Das programmatische Aufblitzen von roten Farbflächen wie etwa in dem Wühltisch mit Kleidungsstücken, in der Coca-Cola-Werbung oder im Kostüm der adretten Matrone erinnert fast ironisch an seine übermalten Fotos aus der Zeit der ideologiekritischen Soz Art: Fassade als erste Bürgerpflicht. Mikhailov hat wieder zur Bestform gefunden und zu seiner Verantwortung als stilsicherer Chronist der Gegenwart – ohne Rücksicht auf kulturelle Unterschiede.
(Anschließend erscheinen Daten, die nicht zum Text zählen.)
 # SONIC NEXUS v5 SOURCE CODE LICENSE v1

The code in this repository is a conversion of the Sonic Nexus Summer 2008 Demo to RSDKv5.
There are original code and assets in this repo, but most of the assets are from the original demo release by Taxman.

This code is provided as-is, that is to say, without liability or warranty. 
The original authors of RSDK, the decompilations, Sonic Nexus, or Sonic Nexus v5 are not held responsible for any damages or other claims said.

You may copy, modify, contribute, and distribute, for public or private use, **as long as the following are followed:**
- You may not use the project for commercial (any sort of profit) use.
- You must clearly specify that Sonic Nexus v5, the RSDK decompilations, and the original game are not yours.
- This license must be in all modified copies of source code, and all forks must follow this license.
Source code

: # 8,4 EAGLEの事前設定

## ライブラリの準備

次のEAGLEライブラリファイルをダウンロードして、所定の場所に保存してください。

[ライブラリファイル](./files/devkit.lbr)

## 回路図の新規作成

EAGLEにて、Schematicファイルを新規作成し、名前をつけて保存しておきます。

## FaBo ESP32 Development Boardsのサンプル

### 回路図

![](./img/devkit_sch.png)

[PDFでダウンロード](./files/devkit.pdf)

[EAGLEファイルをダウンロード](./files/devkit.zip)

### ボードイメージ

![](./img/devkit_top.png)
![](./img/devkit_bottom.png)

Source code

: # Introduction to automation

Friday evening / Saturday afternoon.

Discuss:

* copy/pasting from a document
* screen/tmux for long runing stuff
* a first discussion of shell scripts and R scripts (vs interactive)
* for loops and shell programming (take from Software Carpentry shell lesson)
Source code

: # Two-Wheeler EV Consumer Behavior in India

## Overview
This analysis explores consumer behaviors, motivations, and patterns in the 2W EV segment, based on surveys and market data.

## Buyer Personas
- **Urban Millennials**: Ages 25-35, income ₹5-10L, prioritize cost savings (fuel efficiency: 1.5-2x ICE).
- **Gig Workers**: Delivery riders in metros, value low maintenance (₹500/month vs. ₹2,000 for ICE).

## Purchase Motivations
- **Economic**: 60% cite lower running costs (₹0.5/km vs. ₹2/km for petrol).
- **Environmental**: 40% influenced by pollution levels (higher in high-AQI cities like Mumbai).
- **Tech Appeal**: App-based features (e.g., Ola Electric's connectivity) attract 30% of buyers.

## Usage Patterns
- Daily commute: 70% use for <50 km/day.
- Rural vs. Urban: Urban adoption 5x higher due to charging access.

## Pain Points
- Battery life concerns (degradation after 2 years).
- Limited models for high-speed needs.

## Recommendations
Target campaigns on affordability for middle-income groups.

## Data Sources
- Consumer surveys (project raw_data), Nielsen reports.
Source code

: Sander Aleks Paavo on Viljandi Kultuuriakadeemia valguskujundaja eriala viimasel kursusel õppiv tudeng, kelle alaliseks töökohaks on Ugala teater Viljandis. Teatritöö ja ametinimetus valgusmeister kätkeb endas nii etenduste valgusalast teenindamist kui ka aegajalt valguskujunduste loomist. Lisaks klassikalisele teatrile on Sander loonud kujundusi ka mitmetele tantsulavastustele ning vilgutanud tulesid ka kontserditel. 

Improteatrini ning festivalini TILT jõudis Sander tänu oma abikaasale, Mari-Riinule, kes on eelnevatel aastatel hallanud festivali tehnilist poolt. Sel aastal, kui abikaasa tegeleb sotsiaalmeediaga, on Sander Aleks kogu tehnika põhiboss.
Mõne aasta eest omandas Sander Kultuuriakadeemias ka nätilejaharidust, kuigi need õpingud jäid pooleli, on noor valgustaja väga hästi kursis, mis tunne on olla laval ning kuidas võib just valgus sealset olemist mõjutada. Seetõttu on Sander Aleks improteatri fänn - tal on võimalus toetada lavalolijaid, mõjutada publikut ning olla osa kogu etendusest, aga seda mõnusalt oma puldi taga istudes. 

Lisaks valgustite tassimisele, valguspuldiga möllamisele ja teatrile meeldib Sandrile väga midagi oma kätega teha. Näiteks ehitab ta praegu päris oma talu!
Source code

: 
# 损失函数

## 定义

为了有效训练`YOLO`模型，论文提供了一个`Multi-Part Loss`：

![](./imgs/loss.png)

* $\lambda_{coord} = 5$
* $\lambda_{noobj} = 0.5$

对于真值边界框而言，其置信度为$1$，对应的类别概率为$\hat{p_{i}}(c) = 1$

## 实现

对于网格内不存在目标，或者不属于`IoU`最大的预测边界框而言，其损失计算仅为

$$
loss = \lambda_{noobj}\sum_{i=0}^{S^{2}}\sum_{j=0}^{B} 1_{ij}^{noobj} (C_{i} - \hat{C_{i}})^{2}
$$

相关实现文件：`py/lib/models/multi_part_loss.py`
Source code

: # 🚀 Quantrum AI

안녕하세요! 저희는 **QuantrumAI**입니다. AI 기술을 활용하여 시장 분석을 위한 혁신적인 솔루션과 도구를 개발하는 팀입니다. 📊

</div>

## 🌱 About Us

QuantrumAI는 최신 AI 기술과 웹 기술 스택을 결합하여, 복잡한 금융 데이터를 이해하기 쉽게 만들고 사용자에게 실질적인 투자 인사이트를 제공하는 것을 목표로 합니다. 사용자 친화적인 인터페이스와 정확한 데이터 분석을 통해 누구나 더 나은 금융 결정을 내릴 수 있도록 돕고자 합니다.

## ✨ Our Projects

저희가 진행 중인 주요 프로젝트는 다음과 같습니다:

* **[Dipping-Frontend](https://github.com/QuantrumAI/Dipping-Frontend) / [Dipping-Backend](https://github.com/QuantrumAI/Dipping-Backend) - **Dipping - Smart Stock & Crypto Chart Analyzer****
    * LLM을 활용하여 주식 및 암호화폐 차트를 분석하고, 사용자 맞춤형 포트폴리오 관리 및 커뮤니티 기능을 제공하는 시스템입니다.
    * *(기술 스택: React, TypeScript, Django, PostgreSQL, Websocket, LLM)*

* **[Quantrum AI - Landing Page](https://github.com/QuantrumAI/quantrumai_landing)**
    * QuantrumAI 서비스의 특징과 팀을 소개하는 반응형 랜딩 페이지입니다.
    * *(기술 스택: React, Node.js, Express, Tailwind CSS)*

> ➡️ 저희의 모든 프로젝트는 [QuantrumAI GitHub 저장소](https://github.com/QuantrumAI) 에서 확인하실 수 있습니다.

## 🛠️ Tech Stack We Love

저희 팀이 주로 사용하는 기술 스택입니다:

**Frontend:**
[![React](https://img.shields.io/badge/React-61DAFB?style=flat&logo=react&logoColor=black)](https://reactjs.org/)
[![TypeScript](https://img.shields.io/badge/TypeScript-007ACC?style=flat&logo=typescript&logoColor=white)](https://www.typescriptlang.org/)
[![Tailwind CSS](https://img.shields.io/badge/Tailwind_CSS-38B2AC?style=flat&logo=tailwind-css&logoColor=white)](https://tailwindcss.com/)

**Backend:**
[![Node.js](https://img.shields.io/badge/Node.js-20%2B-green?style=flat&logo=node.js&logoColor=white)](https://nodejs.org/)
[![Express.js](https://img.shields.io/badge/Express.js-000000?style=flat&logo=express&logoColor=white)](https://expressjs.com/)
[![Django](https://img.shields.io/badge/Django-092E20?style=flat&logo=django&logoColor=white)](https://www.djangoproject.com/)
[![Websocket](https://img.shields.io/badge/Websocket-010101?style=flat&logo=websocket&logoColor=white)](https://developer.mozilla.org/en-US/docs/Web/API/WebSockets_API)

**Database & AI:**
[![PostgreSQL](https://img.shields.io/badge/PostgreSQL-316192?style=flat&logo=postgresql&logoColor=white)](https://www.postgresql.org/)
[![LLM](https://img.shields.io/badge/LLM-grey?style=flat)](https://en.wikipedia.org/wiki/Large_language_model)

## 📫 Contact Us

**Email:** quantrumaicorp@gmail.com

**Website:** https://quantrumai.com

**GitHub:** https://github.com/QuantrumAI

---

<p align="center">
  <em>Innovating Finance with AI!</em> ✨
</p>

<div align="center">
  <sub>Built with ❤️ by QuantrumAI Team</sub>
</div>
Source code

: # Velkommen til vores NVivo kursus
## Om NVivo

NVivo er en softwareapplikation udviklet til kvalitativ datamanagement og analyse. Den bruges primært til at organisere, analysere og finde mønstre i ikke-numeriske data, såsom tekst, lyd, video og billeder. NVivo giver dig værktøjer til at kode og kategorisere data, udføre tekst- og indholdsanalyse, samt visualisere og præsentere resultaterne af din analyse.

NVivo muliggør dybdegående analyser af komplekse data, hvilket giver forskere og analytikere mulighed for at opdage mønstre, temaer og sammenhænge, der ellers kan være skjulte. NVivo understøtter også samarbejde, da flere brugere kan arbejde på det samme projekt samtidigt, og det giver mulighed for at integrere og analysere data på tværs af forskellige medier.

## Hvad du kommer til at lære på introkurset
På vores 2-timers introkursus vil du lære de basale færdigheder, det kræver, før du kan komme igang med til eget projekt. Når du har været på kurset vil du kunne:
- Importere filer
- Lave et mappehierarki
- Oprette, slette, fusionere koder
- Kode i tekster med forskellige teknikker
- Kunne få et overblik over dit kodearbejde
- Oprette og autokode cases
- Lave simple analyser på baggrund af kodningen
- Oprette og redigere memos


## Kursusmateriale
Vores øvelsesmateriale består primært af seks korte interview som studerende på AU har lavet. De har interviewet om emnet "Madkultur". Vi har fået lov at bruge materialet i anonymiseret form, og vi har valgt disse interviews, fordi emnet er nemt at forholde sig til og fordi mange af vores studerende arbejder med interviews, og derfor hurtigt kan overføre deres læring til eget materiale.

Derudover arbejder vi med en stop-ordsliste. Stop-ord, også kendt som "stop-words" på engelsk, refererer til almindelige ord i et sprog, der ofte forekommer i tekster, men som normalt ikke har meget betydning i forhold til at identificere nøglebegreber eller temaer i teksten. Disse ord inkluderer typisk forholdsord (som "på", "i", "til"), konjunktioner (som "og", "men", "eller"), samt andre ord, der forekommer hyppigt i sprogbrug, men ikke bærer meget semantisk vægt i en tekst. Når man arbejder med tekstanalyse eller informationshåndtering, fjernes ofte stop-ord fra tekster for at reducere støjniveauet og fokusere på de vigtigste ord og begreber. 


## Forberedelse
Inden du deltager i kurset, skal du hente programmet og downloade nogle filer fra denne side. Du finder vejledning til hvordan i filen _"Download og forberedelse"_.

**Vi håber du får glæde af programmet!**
Vielleicht haben ihm ja seine Leipziger Studenten bei dieser Entdeckungsreise zwischen den Welten geholfen, die nun als Ausstellung in der Hochschule für Grafik und Buchkunst (HGB) Leipzig zu sehen ist, wo Mikhailov zuletzt als Gastdozent lehrte. Gemeinsam mit seinen Studenten sah er sich „Auf der Suche nach Identität“. Nach anfänglichen Startschwierigkeiten gelang es Mikhailov als Lehrender im DAAD-Programm, die jungen Fotografen zu Hochleistungen zu animieren und mit ihnen zusammen eine zunächst fremd erscheinende Umgebung zu ergründen. Das im Titel anklingende Problem der Suche nach Identität wirkte wohl in beide Richtungen. Im August 2003 brachte eine Studienreise in Mikhailovs Heimat, nach Odessa, offensichtlich auch den letzten kreativen Knoten zum Platzen. Denn die gegenwärtige Präsentation birgt, buchstäblich bis unter die Dachsparren des Hauses, erstaunliche Zeugnisse von studentischen Arbeiten.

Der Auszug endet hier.